::: Records to use :::
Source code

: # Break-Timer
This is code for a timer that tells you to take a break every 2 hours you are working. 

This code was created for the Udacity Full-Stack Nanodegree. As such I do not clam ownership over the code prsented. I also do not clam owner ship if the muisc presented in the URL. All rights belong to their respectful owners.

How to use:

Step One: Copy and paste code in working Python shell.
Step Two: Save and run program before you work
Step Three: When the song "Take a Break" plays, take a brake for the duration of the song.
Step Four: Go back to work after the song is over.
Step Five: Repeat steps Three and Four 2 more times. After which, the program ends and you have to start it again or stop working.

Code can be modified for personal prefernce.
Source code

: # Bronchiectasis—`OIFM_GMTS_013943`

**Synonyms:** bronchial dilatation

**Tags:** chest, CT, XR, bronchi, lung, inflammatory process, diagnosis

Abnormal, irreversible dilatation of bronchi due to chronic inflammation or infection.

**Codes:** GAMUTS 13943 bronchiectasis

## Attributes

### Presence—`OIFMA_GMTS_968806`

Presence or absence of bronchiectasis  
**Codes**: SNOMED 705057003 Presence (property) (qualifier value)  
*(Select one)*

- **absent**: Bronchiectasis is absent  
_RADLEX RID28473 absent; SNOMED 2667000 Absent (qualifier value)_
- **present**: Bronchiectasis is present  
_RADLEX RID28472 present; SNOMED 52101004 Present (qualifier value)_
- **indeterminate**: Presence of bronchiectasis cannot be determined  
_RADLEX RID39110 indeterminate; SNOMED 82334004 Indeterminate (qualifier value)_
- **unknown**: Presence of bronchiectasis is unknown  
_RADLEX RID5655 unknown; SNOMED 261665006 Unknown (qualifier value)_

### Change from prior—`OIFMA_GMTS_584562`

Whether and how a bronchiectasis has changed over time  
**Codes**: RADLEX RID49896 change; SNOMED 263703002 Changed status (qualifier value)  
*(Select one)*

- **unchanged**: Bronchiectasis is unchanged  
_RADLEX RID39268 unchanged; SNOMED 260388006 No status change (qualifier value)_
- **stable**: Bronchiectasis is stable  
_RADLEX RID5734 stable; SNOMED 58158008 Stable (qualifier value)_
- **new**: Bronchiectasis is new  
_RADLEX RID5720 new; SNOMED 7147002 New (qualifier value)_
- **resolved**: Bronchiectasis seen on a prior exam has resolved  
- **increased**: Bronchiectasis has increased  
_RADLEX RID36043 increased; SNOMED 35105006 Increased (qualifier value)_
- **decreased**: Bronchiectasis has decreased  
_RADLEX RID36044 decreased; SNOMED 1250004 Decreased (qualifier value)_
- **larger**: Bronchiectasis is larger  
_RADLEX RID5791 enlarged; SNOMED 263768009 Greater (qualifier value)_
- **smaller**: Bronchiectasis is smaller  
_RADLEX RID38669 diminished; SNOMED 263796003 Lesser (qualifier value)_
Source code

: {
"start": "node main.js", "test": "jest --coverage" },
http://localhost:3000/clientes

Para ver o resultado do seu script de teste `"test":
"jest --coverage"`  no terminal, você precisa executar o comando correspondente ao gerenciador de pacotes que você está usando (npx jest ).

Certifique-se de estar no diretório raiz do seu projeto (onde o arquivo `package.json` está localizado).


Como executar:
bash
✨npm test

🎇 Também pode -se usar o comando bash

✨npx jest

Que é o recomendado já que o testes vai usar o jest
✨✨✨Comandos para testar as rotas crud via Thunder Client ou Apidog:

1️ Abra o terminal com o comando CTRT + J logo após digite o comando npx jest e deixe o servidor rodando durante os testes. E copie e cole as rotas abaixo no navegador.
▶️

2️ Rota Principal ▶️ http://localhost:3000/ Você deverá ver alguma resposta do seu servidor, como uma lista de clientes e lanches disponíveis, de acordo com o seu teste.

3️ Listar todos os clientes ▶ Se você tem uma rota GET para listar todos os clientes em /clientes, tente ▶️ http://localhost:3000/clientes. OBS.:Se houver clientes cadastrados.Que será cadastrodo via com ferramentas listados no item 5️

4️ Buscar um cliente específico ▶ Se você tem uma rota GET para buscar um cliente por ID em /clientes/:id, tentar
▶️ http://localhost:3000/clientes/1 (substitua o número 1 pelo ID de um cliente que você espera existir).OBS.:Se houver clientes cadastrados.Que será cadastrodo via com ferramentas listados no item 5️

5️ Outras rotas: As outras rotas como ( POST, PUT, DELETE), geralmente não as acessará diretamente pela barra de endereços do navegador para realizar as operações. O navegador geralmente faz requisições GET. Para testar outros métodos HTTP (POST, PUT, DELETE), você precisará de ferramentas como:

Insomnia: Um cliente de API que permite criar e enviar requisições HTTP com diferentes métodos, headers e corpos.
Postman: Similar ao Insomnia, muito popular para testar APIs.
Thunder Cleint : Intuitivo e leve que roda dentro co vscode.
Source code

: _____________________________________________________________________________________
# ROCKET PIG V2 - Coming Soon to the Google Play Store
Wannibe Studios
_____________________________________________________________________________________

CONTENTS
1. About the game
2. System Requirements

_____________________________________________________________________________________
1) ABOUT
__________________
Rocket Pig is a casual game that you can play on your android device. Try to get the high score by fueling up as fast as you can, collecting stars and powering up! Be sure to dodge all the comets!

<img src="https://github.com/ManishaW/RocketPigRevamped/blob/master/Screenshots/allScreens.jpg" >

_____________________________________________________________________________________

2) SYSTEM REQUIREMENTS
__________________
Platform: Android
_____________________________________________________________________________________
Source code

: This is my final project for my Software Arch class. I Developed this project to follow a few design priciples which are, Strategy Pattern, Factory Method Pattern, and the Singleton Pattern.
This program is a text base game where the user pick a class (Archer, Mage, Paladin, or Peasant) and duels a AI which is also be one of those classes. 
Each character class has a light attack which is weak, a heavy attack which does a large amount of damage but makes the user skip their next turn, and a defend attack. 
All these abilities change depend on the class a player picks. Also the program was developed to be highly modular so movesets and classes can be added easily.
:::
#### Exercise brief:
When you answer, output each line of the data exactly as given, from its first line up to and including the one with "Step Four: Go".

#### Answer section:
Source code

: # Break-Timer
This is code for a timer that tells you to take a break every 2 hours you are working. 

This code was created for the Udacity Full-Stack Nanodegree. As such I do not clam ownership over the code prsented. I also do not clam owner ship if the muisc presented in the URL. All rights belong to their respectful owners.

How to use:

Step One: Copy and paste code in working Python shell.
Step Two: Save and run program before you work
Step Three: When the song "Take a Break" plays, take a brake for the duration of the song.
Step Four: Go back to work after the song is over.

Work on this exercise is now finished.